По шахматным плитам пола от сомкнутых створок лифта и до подошв её ботинок тянутся следы: ребристые бордово-земляные отпечатки, кровь, глина и песок, вещественное свидетельство, — ещё одно, кроме памяти — что всё, что случилось, произошло наяву. Что были люди, люди разные, люди обманутые и обманувшиеся, оболганные и поверившие, люди с теплом в ладонях или руками, сжимающими нож и взрыватель, тянущиеся к неслучившейся жизни, которую у них отобрали даже не эксперимента ради — просто так.

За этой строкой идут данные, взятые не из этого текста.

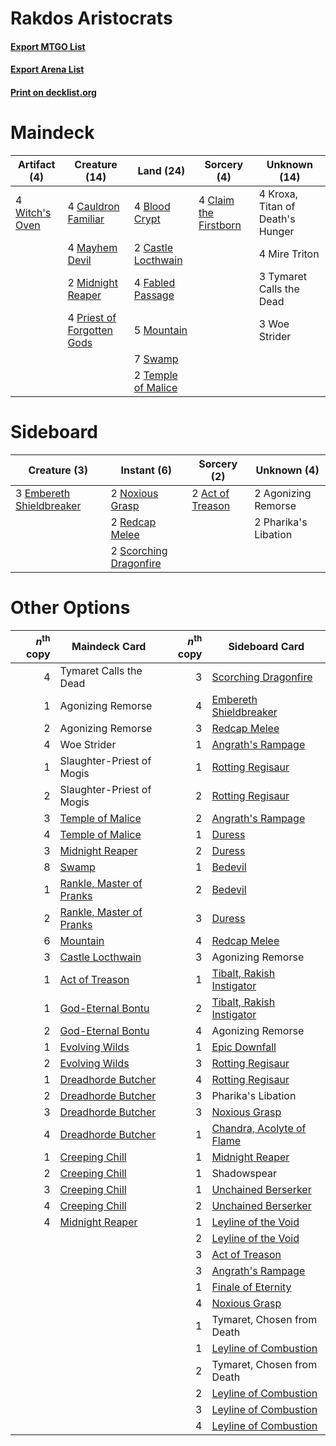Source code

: # Rakdos Aristocrats

#### [Export MTGO List](../collection/Rakdos%20Aristocrats/Rakdos%20Aristocrats.txt)
#### [Export Arena List](../collection/Rakdos%20Aristocrats/Rakdos%20Aristocrats_arena.txt)
#### [Print on decklist.org](http://decklist.org/?deckmain=4%09Blood%20Crypt%0A2%09Castle%20Locthwain%0A4%09Cauldron%20Familiar%0A4%09Claim%20the%20Firstborn%0A4%09Fabled%20Passage%0A4%09Kroxa,%20Titan%20of%20Death's%20Hunger%0A4%09Mayhem%20Devil%0A2%09Midnight%20Reaper%0A4%09Mire%20Triton%0A5%09Mountain%0A4%09Priest%20of%20Forgotten%20Gods%0A7%09Swamp%0A2%09Temple%20of%20Malice%0A3%09Tymaret%20Calls%20the%20Dead%0A4%09Witch's%20Oven%0A3%09Woe%20Strider&deckside=2%09Act%20of%20Treason%0A2%09Agonizing%20Remorse%0A3%09Embereth%20Shieldbreaker%0A2%09Noxious%20Grasp%0A2%09Pharika's%20Libation%0A2%09Redcap%20Melee%0A2%09Scorching%20Dragonfire)
# Maindeck

|                                      Artifact (4)                                       |                                            Creature (14)                                            |                                          Land (24)                                          |                                          Sorcery (4)                                           |          Unknown (14)          |
|-----------------------------------------------------------------------------------------|-----------------------------------------------------------------------------------------------------|---------------------------------------------------------------------------------------------|------------------------------------------------------------------------------------------------|--------------------------------|
|4 [Witch's Oven](http://gatherer.wizards.com/Pages/Card/Details.aspx?multiverseid=473199)|4 [Cauldron Familiar](http://gatherer.wizards.com/Pages/Card/Details.aspx?multiverseid=473043)       |4 [Blood Crypt](http://gatherer.wizards.com/Pages/Card/Details.aspx?multiverseid=97102)      |4 [Claim the Firstborn](http://gatherer.wizards.com/Pages/Card/Details.aspx?multiverseid=473080)|4 Kroxa, Titan of Death's Hunger|
|                                                                                         |4 [Mayhem Devil](http://gatherer.wizards.com/Pages/Card/Details.aspx?multiverseid=461131)            |2 [Castle Locthwain](http://gatherer.wizards.com/Pages/Card/Details.aspx?multiverseid=473203)|                                                                                                |4 Mire Triton                   |
|                                                                                         |2 [Midnight Reaper](http://gatherer.wizards.com/Pages/Card/Details.aspx?multiverseid=452827)         |4 [Fabled Passage](http://gatherer.wizards.com/Pages/Card/Details.aspx?multiverseid=473206)  |                                                                                                |3 Tymaret Calls the Dead        |
|                                                                                         |4 [Priest of Forgotten Gods](http://gatherer.wizards.com/Pages/Card/Details.aspx?multiverseid=457227)|5 [Mountain](http://gatherer.wizards.com/Pages/Card/Details.aspx?multiverseid=439859)        |                                                                                                |3 Woe Strider                   |
|                                                                                         |                                                                                                     |7 [Swamp](http://gatherer.wizards.com/Pages/Card/Details.aspx?multiverseid=439858)           |                                                                                                |                                |
|                                                                                         |                                                                                                     |2 [Temple of Malice](http://gatherer.wizards.com/Pages/Card/Details.aspx?multiverseid=378536)|                                                                                                |                                |


# Sideboard

|                                           Creature (3)                                            |                                           Instant (6)                                           |                                        Sorcery (2)                                        |    Unknown (4)     |
|---------------------------------------------------------------------------------------------------|-------------------------------------------------------------------------------------------------|-------------------------------------------------------------------------------------------|--------------------|
|3 [Embereth Shieldbreaker](http://gatherer.wizards.com/Pages/Card/Details.aspx?multiverseid=473084)|2 [Noxious Grasp](http://gatherer.wizards.com/Pages/Card/Details.aspx?multiverseid=466864)       |2 [Act of Treason](http://gatherer.wizards.com/Pages/Card/Details.aspx?multiverseid=442107)|2 Agonizing Remorse |
|                                                                                                   |2 [Redcap Melee](http://gatherer.wizards.com/Pages/Card/Details.aspx?multiverseid=473097)        |                                                                                           |2 Pharika's Libation|
|                                                                                                   |2 [Scorching Dragonfire](http://gatherer.wizards.com/Pages/Card/Details.aspx?multiverseid=473101)|                                                                                           |                    |


# Other Options

|*n*<sup>th</sup> copy|                                           Maindeck Card                                           |*n*<sup>th</sup> copy|                                           Sideboard Card                                           |
|--------------------:|---------------------------------------------------------------------------------------------------|--------------------:|----------------------------------------------------------------------------------------------------|
|                    4|Tymaret Calls the Dead                                                                             |                    3|[Scorching Dragonfire](http://gatherer.wizards.com/Pages/Card/Details.aspx?multiverseid=473101)     |
|                    1|Agonizing Remorse                                                                                  |                    4|[Embereth Shieldbreaker](http://gatherer.wizards.com/Pages/Card/Details.aspx?multiverseid=473084)   |
|                    2|Agonizing Remorse                                                                                  |                    3|[Redcap Melee](http://gatherer.wizards.com/Pages/Card/Details.aspx?multiverseid=473097)             |
|                    4|Woe Strider                                                                                        |                    1|[Angrath's Rampage](http://gatherer.wizards.com/Pages/Card/Details.aspx?multiverseid=461112)        |
|                    1|Slaughter-Priest of Mogis                                                                          |                    1|[Rotting Regisaur](http://gatherer.wizards.com/Pages/Card/Details.aspx?multiverseid=466865)         |
|                    2|Slaughter-Priest of Mogis                                                                          |                    2|[Rotting Regisaur](http://gatherer.wizards.com/Pages/Card/Details.aspx?multiverseid=466865)         |
|                    3|[Temple of Malice](http://gatherer.wizards.com/Pages/Card/Details.aspx?multiverseid=378536)        |                    2|[Angrath's Rampage](http://gatherer.wizards.com/Pages/Card/Details.aspx?multiverseid=461112)        |
|                    4|[Temple of Malice](http://gatherer.wizards.com/Pages/Card/Details.aspx?multiverseid=378536)        |                    1|[Duress](http://gatherer.wizards.com/Pages/Card/Details.aspx?multiverseid=14557)                    |
|                    3|[Midnight Reaper](http://gatherer.wizards.com/Pages/Card/Details.aspx?multiverseid=452827)         |                    2|[Duress](http://gatherer.wizards.com/Pages/Card/Details.aspx?multiverseid=14557)                    |
|                    8|[Swamp](http://gatherer.wizards.com/Pages/Card/Details.aspx?multiverseid=439858)                   |                    1|[Bedevil](http://gatherer.wizards.com/Pages/Card/Details.aspx?multiverseid=457301)                  |
|                    1|[Rankle, Master of Pranks](http://gatherer.wizards.com/Pages/Card/Details.aspx?multiverseid=473063)|                    2|[Bedevil](http://gatherer.wizards.com/Pages/Card/Details.aspx?multiverseid=457301)                  |
|                    2|[Rankle, Master of Pranks](http://gatherer.wizards.com/Pages/Card/Details.aspx?multiverseid=473063)|                    3|[Duress](http://gatherer.wizards.com/Pages/Card/Details.aspx?multiverseid=14557)                    |
|                    6|[Mountain](http://gatherer.wizards.com/Pages/Card/Details.aspx?multiverseid=439859)                |                    4|[Redcap Melee](http://gatherer.wizards.com/Pages/Card/Details.aspx?multiverseid=473097)             |
|                    3|[Castle Locthwain](http://gatherer.wizards.com/Pages/Card/Details.aspx?multiverseid=473203)        |                    3|Agonizing Remorse                                                                                   |
|                    1|[Act of Treason](http://gatherer.wizards.com/Pages/Card/Details.aspx?multiverseid=442107)          |                    1|[Tibalt, Rakish Instigator](http://gatherer.wizards.com/Pages/Card/Details.aspx?multiverseid=461073)|
|                    1|[God-Eternal Bontu](http://gatherer.wizards.com/Pages/Card/Details.aspx?multiverseid=461019)       |                    2|[Tibalt, Rakish Instigator](http://gatherer.wizards.com/Pages/Card/Details.aspx?multiverseid=461073)|
|                    2|[God-Eternal Bontu](http://gatherer.wizards.com/Pages/Card/Details.aspx?multiverseid=461019)       |                    4|Agonizing Remorse                                                                                   |
|                    1|[Evolving Wilds](http://gatherer.wizards.com/Pages/Card/Details.aspx?multiverseid=426944)          |                    1|[Epic Downfall](http://gatherer.wizards.com/Pages/Card/Details.aspx?multiverseid=473047)            |
|                    2|[Evolving Wilds](http://gatherer.wizards.com/Pages/Card/Details.aspx?multiverseid=426944)          |                    3|[Rotting Regisaur](http://gatherer.wizards.com/Pages/Card/Details.aspx?multiverseid=466865)         |
|                    1|[Dreadhorde Butcher](http://gatherer.wizards.com/Pages/Card/Details.aspx?multiverseid=461121)      |                    4|[Rotting Regisaur](http://gatherer.wizards.com/Pages/Card/Details.aspx?multiverseid=466865)         |
|                    2|[Dreadhorde Butcher](http://gatherer.wizards.com/Pages/Card/Details.aspx?multiverseid=461121)      |                    3|Pharika's Libation                                                                                  |
|                    3|[Dreadhorde Butcher](http://gatherer.wizards.com/Pages/Card/Details.aspx?multiverseid=461121)      |                    3|[Noxious Grasp](http://gatherer.wizards.com/Pages/Card/Details.aspx?multiverseid=466864)            |
|                    4|[Dreadhorde Butcher](http://gatherer.wizards.com/Pages/Card/Details.aspx?multiverseid=461121)      |                    1|[Chandra, Acolyte of Flame](http://gatherer.wizards.com/Pages/Card/Details.aspx?multiverseid=466880)|
|                    1|[Creeping Chill](http://gatherer.wizards.com/Pages/Card/Details.aspx?multiverseid=452816)          |                    1|[Midnight Reaper](http://gatherer.wizards.com/Pages/Card/Details.aspx?multiverseid=452827)          |
|                    2|[Creeping Chill](http://gatherer.wizards.com/Pages/Card/Details.aspx?multiverseid=452816)          |                    1|Shadowspear                                                                                         |
|                    3|[Creeping Chill](http://gatherer.wizards.com/Pages/Card/Details.aspx?multiverseid=452816)          |                    1|[Unchained Berserker](http://gatherer.wizards.com/Pages/Card/Details.aspx?multiverseid=466918)      |
|                    4|[Creeping Chill](http://gatherer.wizards.com/Pages/Card/Details.aspx?multiverseid=452816)          |                    2|[Unchained Berserker](http://gatherer.wizards.com/Pages/Card/Details.aspx?multiverseid=466918)      |
|                    4|[Midnight Reaper](http://gatherer.wizards.com/Pages/Card/Details.aspx?multiverseid=452827)         |                    1|[Leyline of the Void](http://gatherer.wizards.com/Pages/Card/Details.aspx?multiverseid=107682)      |
|                     |                                                                                                   |                    2|[Leyline of the Void](http://gatherer.wizards.com/Pages/Card/Details.aspx?multiverseid=107682)      |
|                     |                                                                                                   |                    3|[Act of Treason](http://gatherer.wizards.com/Pages/Card/Details.aspx?multiverseid=442107)           |
|                     |                                                                                                   |                    3|[Angrath's Rampage](http://gatherer.wizards.com/Pages/Card/Details.aspx?multiverseid=461112)        |
|                     |                                                                                                   |                    1|[Finale of Eternity](http://gatherer.wizards.com/Pages/Card/Details.aspx?multiverseid=461018)       |
|                     |                                                                                                   |                    4|[Noxious Grasp](http://gatherer.wizards.com/Pages/Card/Details.aspx?multiverseid=466864)            |
|                     |                                                                                                   |                    1|Tymaret, Chosen from Death                                                                          |
|                     |                                                                                                   |                    1|[Leyline of Combustion](http://gatherer.wizards.com/Pages/Card/Details.aspx?multiverseid=466902)    |
|                     |                                                                                                   |                    2|Tymaret, Chosen from Death                                                                          |
|                     |                                                                                                   |                    2|[Leyline of Combustion](http://gatherer.wizards.com/Pages/Card/Details.aspx?multiverseid=466902)    |
|                     |                                                                                                   |                    3|[Leyline of Combustion](http://gatherer.wizards.com/Pages/Card/Details.aspx?multiverseid=466902)    |
|                     |                                                                                                   |                    4|[Leyline of Combustion](http://gatherer.wizards.com/Pages/Card/Details.aspx?multiverseid=466902)    |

Сероволосый парнишка и девочка, которую он любил, и чужеземцы, спасающие из мёртвого города картины и книги, и взрыв, потрясший усталое старое небо, потому что за врага держали друга, потому что ошибались, бедные, потерянные, забрёдшие в тупик, ломаные цветные осколки, выпавшие из калейдоскопа реальности… брошенные к чужим ногам, будто они — перчатка.
Шварк. Красная лужа, белый атлас. Был бы даже элегантен он, этот жест двухвековой давности земного задверья, когда бы не был так жесток.
Их кровью, алой и живой, их судьбами, взращенными с расчётливой любовью лаборанта-научника, который пестует подопытных мышек, чтобы после вколоть им чумную бациллу, их смертью, словно вызовом, Идущих пригласили на дуэль, которая обязательно обернётся кровавой бойней хотя бы оттого, что новую Армаду ведёт месть. За своего двадцать лет как погибшего предводителя, за того, кого в среде Идущих клеймят как предателя и сепаратиста, чьё имя произносить — табу. Чьё имя Четвёртая всё равно произносит каждый раз перед сном, складывая руки в странной молитве не верящего в высшие силы и справедливость, но помнящего даже своей короткой и фрагментарной памятью пережившего извлечение, что сама никогда не видела от этого человека ничего дурного.